Maley’s clever debut novel begins with a nameless, disgruntled worker beating his former boss, a Wall Street tycoon named Egan, to death with a hammer. Regretting his violent actions, the killer aims to repent by saving the defunct American economy. Tongue in cheek the whole narrative, Maley’s narrator creates a new product, Egan Disciplinary Fish Food, through which he hopes to create jobs and finance the college education of Egan’s three children. As the novel progresses, the frenetic narrator focuses on the repeated catastrophes and fear that pervaded from 2000 to 2010. Maley essentially turns fear into a character and shows the narrator working relentlessly to demolish it. The chapters alternate points of view between the arguably psychotic murdering worker and various televised news reports regarding the states of fear, uncertainty, doubt and other destructive but prevalent societal emotions. As the narrator plods onward “with the express intent of saving souls through capitalism,” he occupies something of an undefined physical space, conducting imaginary conversations with his deceased boss as well as animals and characters that are barely included in relevant scenes. The plot of this witty novel is almost beside the point, as Maley’s kooky narrator singlehandedly dissects the traumas of the decade. Despite his precarious mental state, this “unpaid overtimer” toils so zealously for the salvation of the nation’s collective spirit that the reader cannot help but root for his success.
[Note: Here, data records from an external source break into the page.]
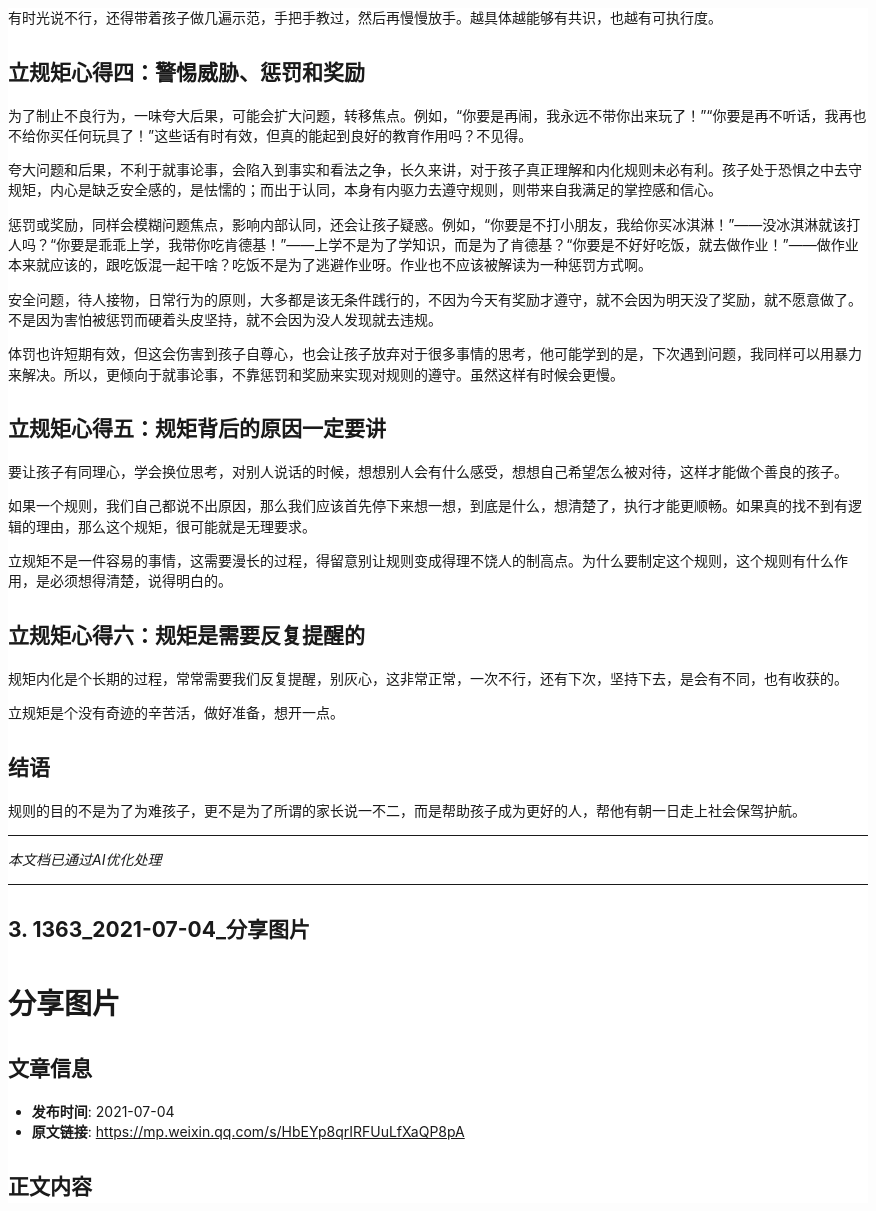 有时光说不行，还得带着孩子做几遍示范，手把手教过，然后再慢慢放手。越具体越能够有共识，也越有可执行度。

## 立规矩心得四：警惕威胁、惩罚和奖励

为了制止不良行为，一味夸大后果，可能会扩大问题，转移焦点。例如，“你要是再闹，我永远不带你出来玩了！”“你要是再不听话，我再也不给你买任何玩具了！”这些话有时有效，但真的能起到良好的教育作用吗？不见得。

夸大问题和后果，不利于就事论事，会陷入到事实和看法之争，长久来讲，对于孩子真正理解和内化规则未必有利。孩子处于恐惧之中去守规矩，内心是缺乏安全感的，是怯懦的；而出于认同，本身有内驱力去遵守规则，则带来自我满足的掌控感和信心。

惩罚或奖励，同样会模糊问题焦点，影响内部认同，还会让孩子疑惑。例如，“你要是不打小朋友，我给你买冰淇淋！”——没冰淇淋就该打人吗？“你要是乖乖上学，我带你吃肯德基！”——上学不是为了学知识，而是为了肯德基？“你要是不好好吃饭，就去做作业！”——做作业本来就应该的，跟吃饭混一起干啥？吃饭不是为了逃避作业呀。作业也不应该被解读为一种惩罚方式啊。

安全问题，待人接物，日常行为的原则，大多都是该无条件践行的，不因为今天有奖励才遵守，就不会因为明天没了奖励，就不愿意做了。不是因为害怕被惩罚而硬着头皮坚持，就不会因为没人发现就去违规。

体罚也许短期有效，但这会伤害到孩子自尊心，也会让孩子放弃对于很多事情的思考，他可能学到的是，下次遇到问题，我同样可以用暴力来解决。所以，更倾向于就事论事，不靠惩罚和奖励来实现对规则的遵守。虽然这样有时候会更慢。

## 立规矩心得五：规矩背后的原因一定要讲

要让孩子有同理心，学会换位思考，对别人说话的时候，想想别人会有什么感受，想想自己希望怎么被对待，这样才能做个善良的孩子。

如果一个规则，我们自己都说不出原因，那么我们应该首先停下来想一想，到底是什么，想清楚了，执行才能更顺畅。如果真的找不到有逻辑的理由，那么这个规矩，很可能就是无理要求。

立规矩不是一件容易的事情，这需要漫长的过程，得留意别让规则变成得理不饶人的制高点。为什么要制定这个规则，这个规则有什么作用，是必须想得清楚，说得明白的。

## 立规矩心得六：规矩是需要反复提醒的

规矩内化是个长期的过程，常常需要我们反复提醒，别灰心，这非常正常，一次不行，还有下次，坚持下去，是会有不同，也有收获的。

立规矩是个没有奇迹的辛苦活，做好准备，想开一点。

## 结语

规则的目的不是为了为难孩子，更不是为了所谓的家长说一不二，而是帮助孩子成为更好的人，帮他有朝一日走上社会保驾护航。


---
*本文档已通过AI优化处理*


---


## 3. 1363_2021-07-04_分享图片

# 分享图片

## 文章信息
- **发布时间**: 2021-07-04
- **原文链接**: https://mp.weixin.qq.com/s/HbEYp8qrIRFUuLfXaQP8pA


## 正文内容
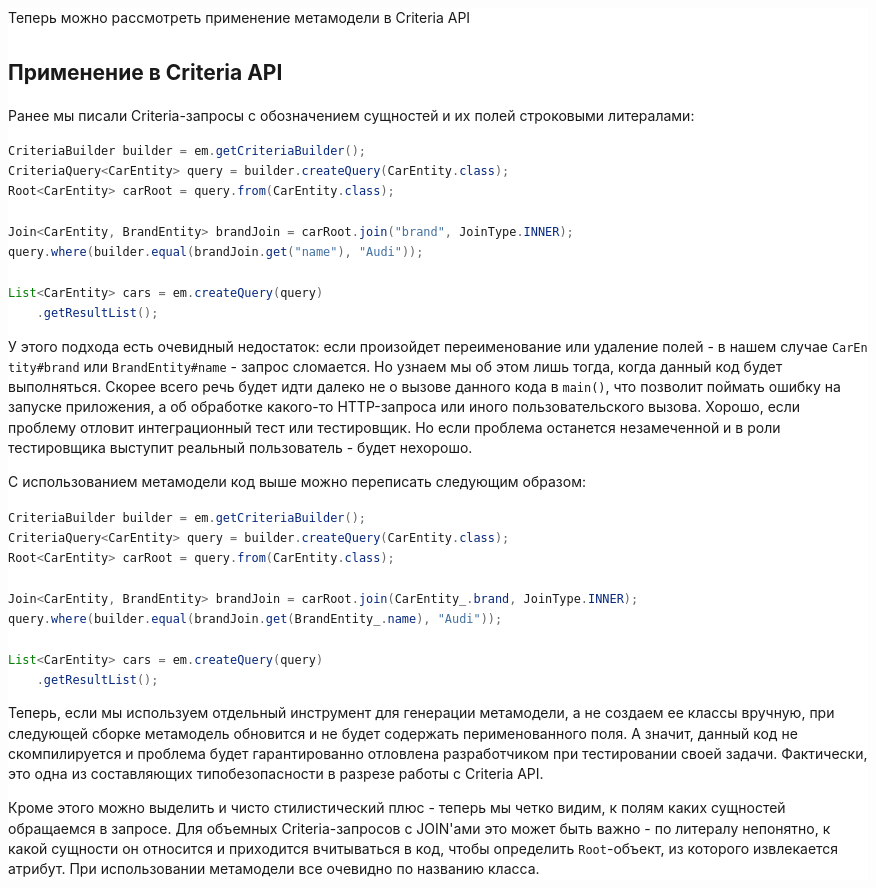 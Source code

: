 Теперь можно рассмотреть применение метамодели в Criteria API

## Применение в Criteria API

Ранее мы писали Criteria-запросы с обозначением сущностей и их полей строковыми литералами:

```java
CriteriaBuilder builder = em.getCriteriaBuilder();
CriteriaQuery<CarEntity> query = builder.createQuery(CarEntity.class);
Root<CarEntity> carRoot = query.from(CarEntity.class);

Join<CarEntity, BrandEntity> brandJoin = carRoot.join("brand", JoinType.INNER);
query.where(builder.equal(brandJoin.get("name"), "Audi"));

List<CarEntity> cars = em.createQuery(query)
    .getResultList();
```

У этого подхода есть очевидный недостаток: если произойдет переименование или удаление полей - в нашем случае 
`CarEntity#brand` или `BrandEntity#name` - запрос сломается. Но узнаем мы об этом лишь тогда, когда данный код будет
выполняться. Скорее всего речь будет идти далеко не о вызове данного кода в `main()`, что позволит поймать ошибку на
запуске приложения, а об обработке какого-то HTTP-запроса или иного пользовательского вызова. Хорошо, если проблему 
отловит интеграционный тест или тестировщик. Но если проблема останется незамеченной и в роли тестировщика выступит
реальный пользователь - будет нехорошо.

С использованием метамодели код выше можно переписать следующим образом:

```java
CriteriaBuilder builder = em.getCriteriaBuilder();
CriteriaQuery<CarEntity> query = builder.createQuery(CarEntity.class);
Root<CarEntity> carRoot = query.from(CarEntity.class);

Join<CarEntity, BrandEntity> brandJoin = carRoot.join(CarEntity_.brand, JoinType.INNER);
query.where(builder.equal(brandJoin.get(BrandEntity_.name), "Audi"));

List<CarEntity> cars = em.createQuery(query)
    .getResultList();
```

Теперь, если мы используем отдельный инструмент для генерации метамодели, а не создаем ее классы вручную, при 
следующей сборке метамодель обновится и не будет содержать перименованного поля. А значит, данный код не 
скомпилируется и проблема будет гарантированно отловлена разработчиком при тестировании своей задачи. Фактически, 
это одна из составляющих типобезопасности в разрезе работы с Criteria API.

Кроме этого можно выделить и чисто стилистический плюс - теперь мы четко видим, к полям каких сущностей обращаемся в 
запросе. Для объемных Criteria-запросов с JOIN'ами это может быть важно - по литералу непонятно, к какой сущности он 
относится и приходится вчитываться в код, чтобы определить `Root`-объект, из которого извлекается атрибут. При 
использовании метамодели все очевидно по названию класса.
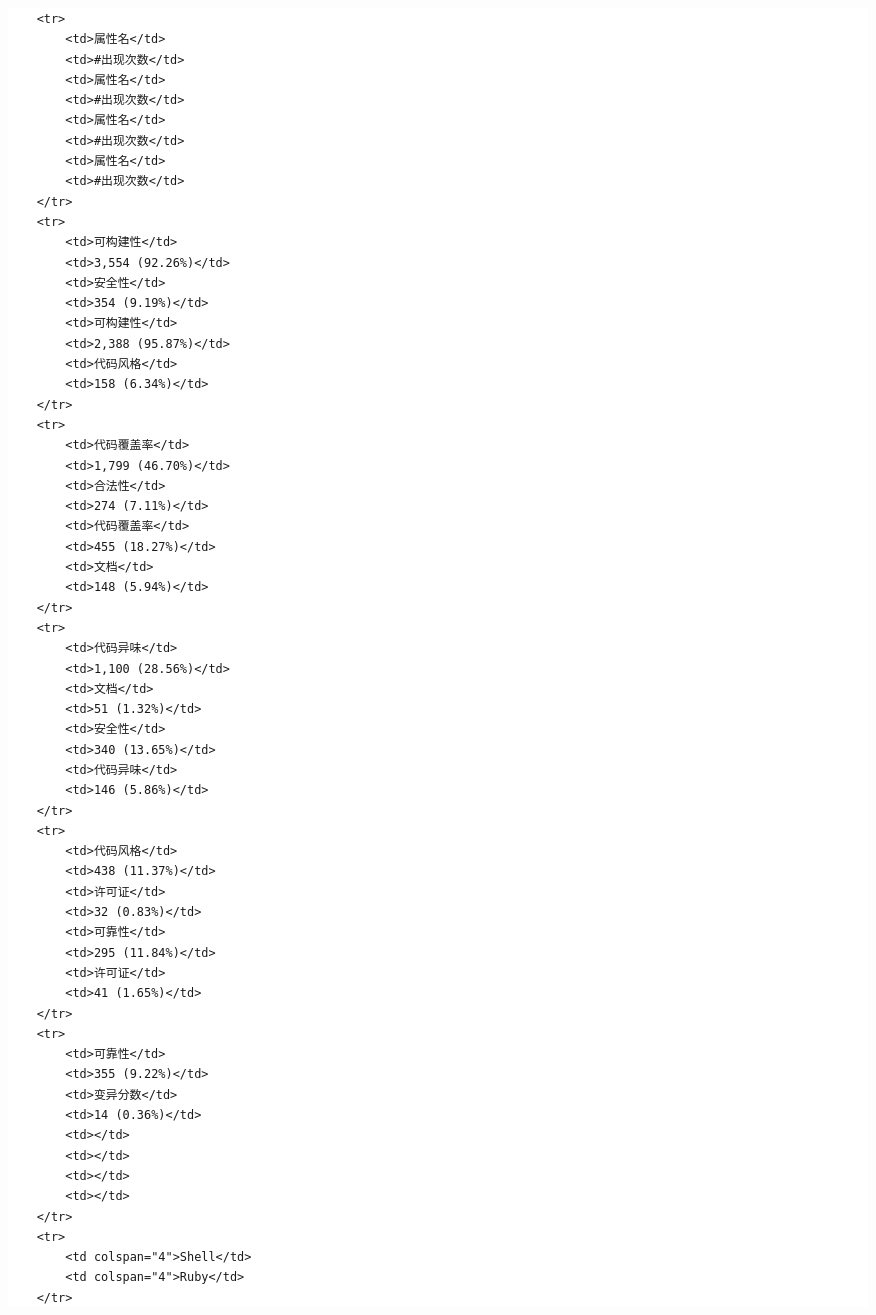         <tr>
            <td>属性名</td>
            <td>#出现次数</td>
            <td>属性名</td>
            <td>#出现次数</td>
            <td>属性名</td>
            <td>#出现次数</td>
            <td>属性名</td>
            <td>#出现次数</td>
        </tr>
        <tr>
            <td>可构建性</td>
            <td>3,554 (92.26%)</td>
            <td>安全性</td>
            <td>354 (9.19%)</td>
            <td>可构建性</td>
            <td>2,388 (95.87%)</td>
            <td>代码风格</td>
            <td>158 (6.34%)</td>
        </tr>
        <tr>
            <td>代码覆盖率</td>
            <td>1,799 (46.70%)</td>
            <td>合法性</td>
            <td>274 (7.11%)</td>
            <td>代码覆盖率</td>
            <td>455 (18.27%)</td>
            <td>文档</td>
            <td>148 (5.94%)</td>
        </tr>
        <tr>
            <td>代码异味</td>
            <td>1,100 (28.56%)</td>
            <td>文档</td>
            <td>51 (1.32%)</td>
            <td>安全性</td>
            <td>340 (13.65%)</td>
            <td>代码异味</td>
            <td>146 (5.86%)</td>
        </tr>
        <tr>
            <td>代码风格</td>
            <td>438 (11.37%)</td>
            <td>许可证</td>
            <td>32 (0.83%)</td>
            <td>可靠性</td>
            <td>295 (11.84%)</td>
            <td>许可证</td>
            <td>41 (1.65%)</td>
        </tr>
        <tr>
            <td>可靠性</td>
            <td>355 (9.22%)</td>
            <td>变异分数</td>
            <td>14 (0.36%)</td>
            <td></td>
            <td></td>
            <td></td>
            <td></td>
        </tr>
        <tr>
            <td colspan="4">Shell</td>
            <td colspan="4">Ruby</td>
        </tr> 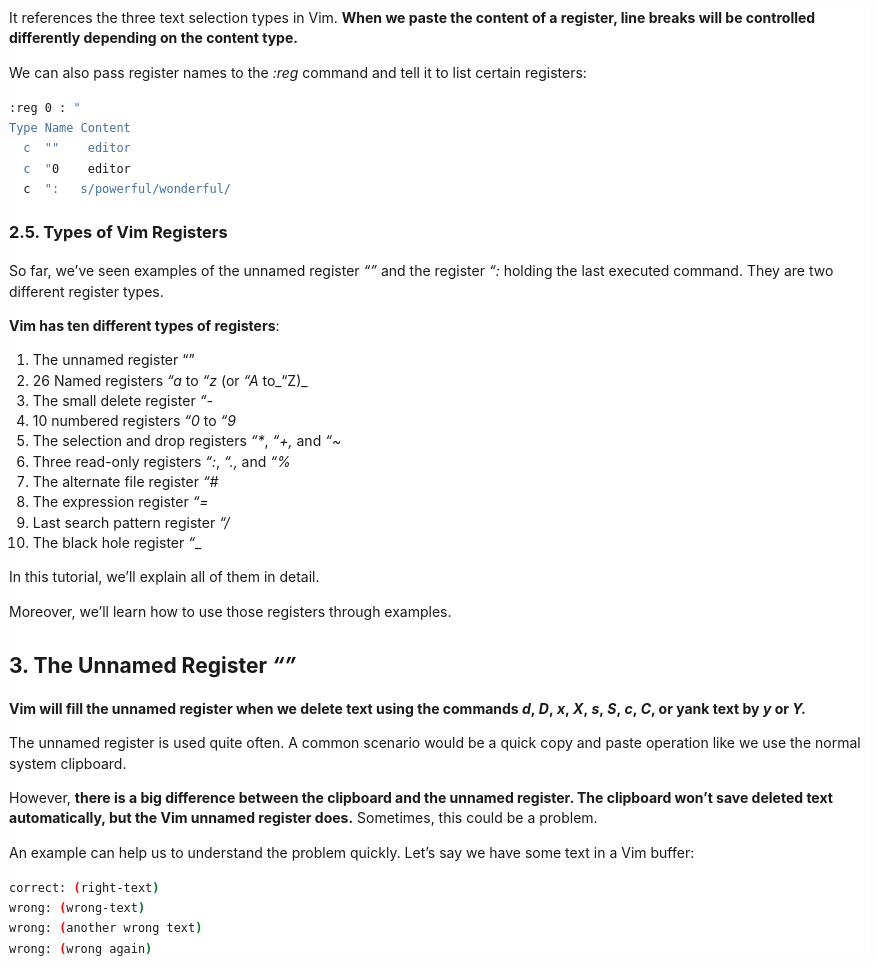 It references the three text selection types in Vim. **When we paste the content of a register, line breaks will be controlled differently depending on the content type.**

We can also pass register names to the _:reg_ command and tell it to list certain registers:

```bash
:reg 0 : "                         
Type Name Content
  c  ""    editor
  c  "0    editor
  c  ":   s/powerful/wonderful/
```

### 2.5. Types of Vim Registers[](https://www.baeldung.com/linux/vim-registers#5-types-of-vim-registers)

So far, we’ve seen examples of the unnamed register _“”_ and the register _“:_ holding the last executed command. They are two different register types.

**Vim has ten different types of registers**:

1. The unnamed register “”
2. 26 Named registers _“a_ to _“z_ (or _“A_ to_“Z)_
3. The small delete register _“-_
4. 10 numbered registers _“0_ to _“9_
5. The selection and drop registers _“*_, _“+,_ and _“~_
6. Three read-only registers _“:_, _“.,_ and _“%_
7. The alternate file register _“#_
8. The expression register _“=_
9. Last search pattern register _“/_
10. The black hole register _“__

In this tutorial, we’ll explain all of them in detail.

Moreover, we’ll learn how to use those registers through examples.

## 3. The Unnamed Register _“”_[](https://www.baeldung.com/linux/vim-registers#the-unnamed-register-)

**Vim will fill the unnamed register when we delete text using the commands _d_, _D_, _x_, _X_, _s_, _S_, _c_, _C_, or yank text by _y_ or _Y._**

The unnamed register is used quite often. A common scenario would be a quick copy and paste operation like we use the normal system clipboard.

However, **there is a big difference between the clipboard and the unnamed register. The clipboard won’t save deleted text automatically, but the Vim unnamed register does.** Sometimes, this could be a problem.

An example can help us to understand the problem quickly. Let’s say we have some text in a Vim buffer:

```bash
correct: (right-text)
wrong: (wrong-text)
wrong: (another wrong text)
wrong: (wrong again)
```
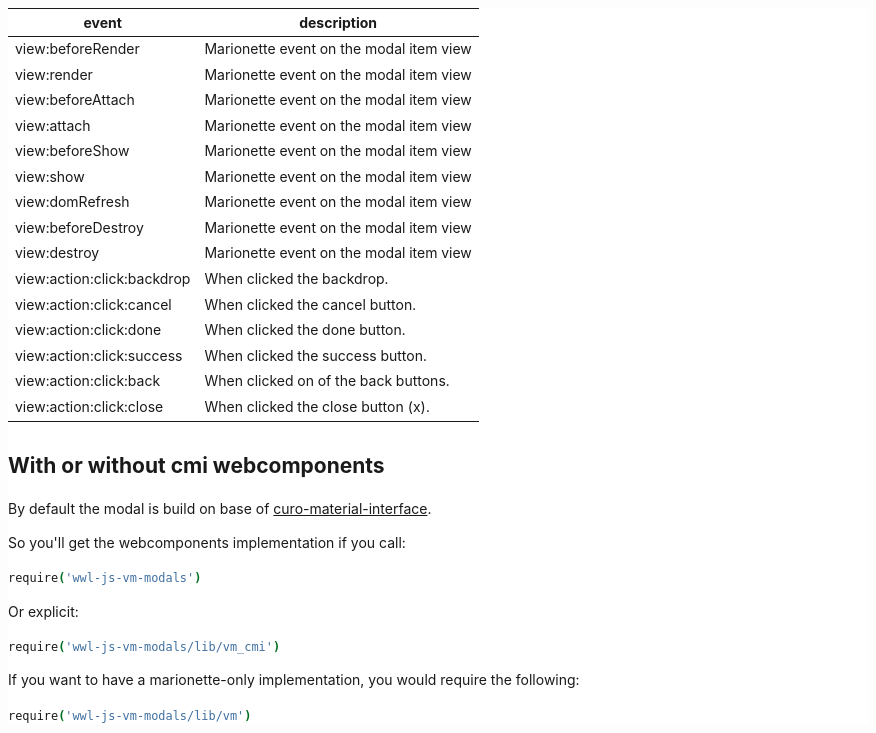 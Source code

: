 | event | description |
|-------|-------------|
| view:beforeRender           | Marionette event on the modal item view |
| view:render                 | Marionette event on the modal item view |
| view:beforeAttach           | Marionette event on the modal item view |
| view:attach                 | Marionette event on the modal item view |
| view:beforeShow             | Marionette event on the modal item view |
| view:show                   | Marionette event on the modal item view |
| view:domRefresh             | Marionette event on the modal item view |
| view:beforeDestroy          | Marionette event on the modal item view |
| view:destroy                | Marionette event on the modal item view |
| view:action:click:backdrop  | When clicked the backdrop. |
| view:action:click:cancel    | When clicked the cancel button. |
| view:action:click:done      | When clicked the done button. |
| view:action:click:success   | When clicked the success button. |
| view:action:click:back      | When clicked on of the back buttons. |
| view:action:click:close     | When clicked the close button (x). |




## With or without cmi webcomponents

By default the modal is build on base of [curo-material-interface](https://github.com/wonderweblabs/curo-material-interface).

So you'll get the webcomponents implementation if you call:

```coffeescript
require('wwl-js-vm-modals')
```

Or explicit:

```coffeescript
require('wwl-js-vm-modals/lib/vm_cmi')
```

If you want to have a marionette-only implementation, you would require the following:

```coffeescript
require('wwl-js-vm-modals/lib/vm')
```

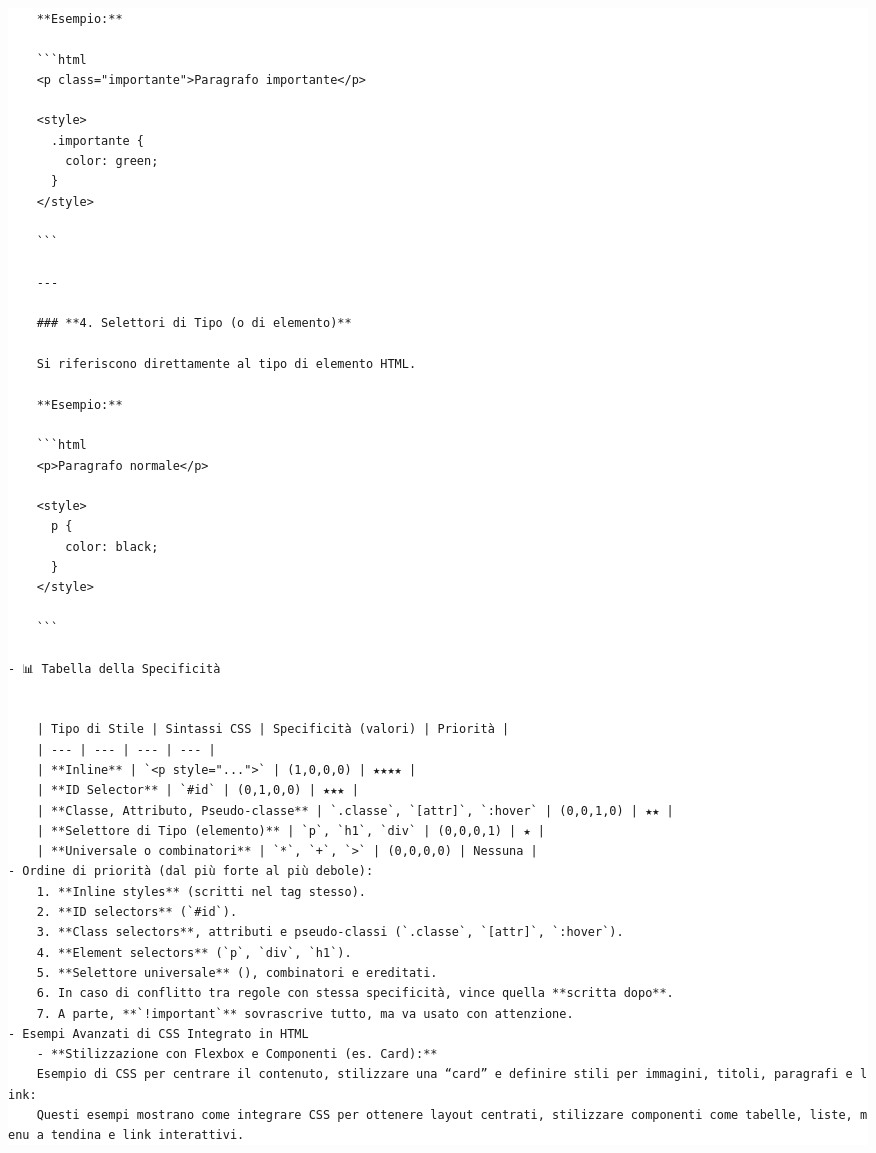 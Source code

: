         **Esempio:**
        
        ```html
        <p class="importante">Paragrafo importante</p>
        
        <style>
          .importante {
            color: green;
          }
        </style>
        
        ```
        
        ---
        
        ### **4. Selettori di Tipo (o di elemento)**
        
        Si riferiscono direttamente al tipo di elemento HTML.
        
        **Esempio:**
        
        ```html
        <p>Paragrafo normale</p>
        
        <style>
          p {
            color: black;
          }
        </style>
        
        ```
        
    - 📊 Tabella della Specificità
        
        
        | Tipo di Stile | Sintassi CSS | Specificità (valori) | Priorità |
        | --- | --- | --- | --- |
        | **Inline** | `<p style="...">` | (1,0,0,0) | ★★★★ |
        | **ID Selector** | `#id` | (0,1,0,0) | ★★★ |
        | **Classe, Attributo, Pseudo-classe** | `.classe`, `[attr]`, `:hover` | (0,0,1,0) | ★★ |
        | **Selettore di Tipo (elemento)** | `p`, `h1`, `div` | (0,0,0,1) | ★ |
        | **Universale o combinatori** | `*`, `+`, `>` | (0,0,0,0) | Nessuna |
    - Ordine di priorità (dal più forte al più debole):
        1. **Inline styles** (scritti nel tag stesso).
        2. **ID selectors** (`#id`).
        3. **Class selectors**, attributi e pseudo-classi (`.classe`, `[attr]`, `:hover`).
        4. **Element selectors** (`p`, `div`, `h1`).
        5. **Selettore universale** (), combinatori e ereditati.
        6. In caso di conflitto tra regole con stessa specificità, vince quella **scritta dopo**.
        7. A parte, **`!important`** sovrascrive tutto, ma va usato con attenzione.
    - Esempi Avanzati di CSS Integrato in HTML
        - **Stilizzazione con Flexbox e Componenti (es. Card):**
        Esempio di CSS per centrare il contenuto, stilizzare una “card” e definire stili per immagini, titoli, paragrafi e link:
        Questi esempi mostrano come integrare CSS per ottenere layout centrati, stilizzare componenti come tabelle, liste, menu a tendina e link interattivi.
In addition to the economy, Maley’s narrator bites his nails about environmental damage, technological glitches, terrorism, health care and many other contemporary dilemmas, with a determination to fix it all. Blurring the lines between the real and the surreal, Maley creates a story full of both fright and hope.

An amusing satire about contemporary American society, filled with refreshing comic relief.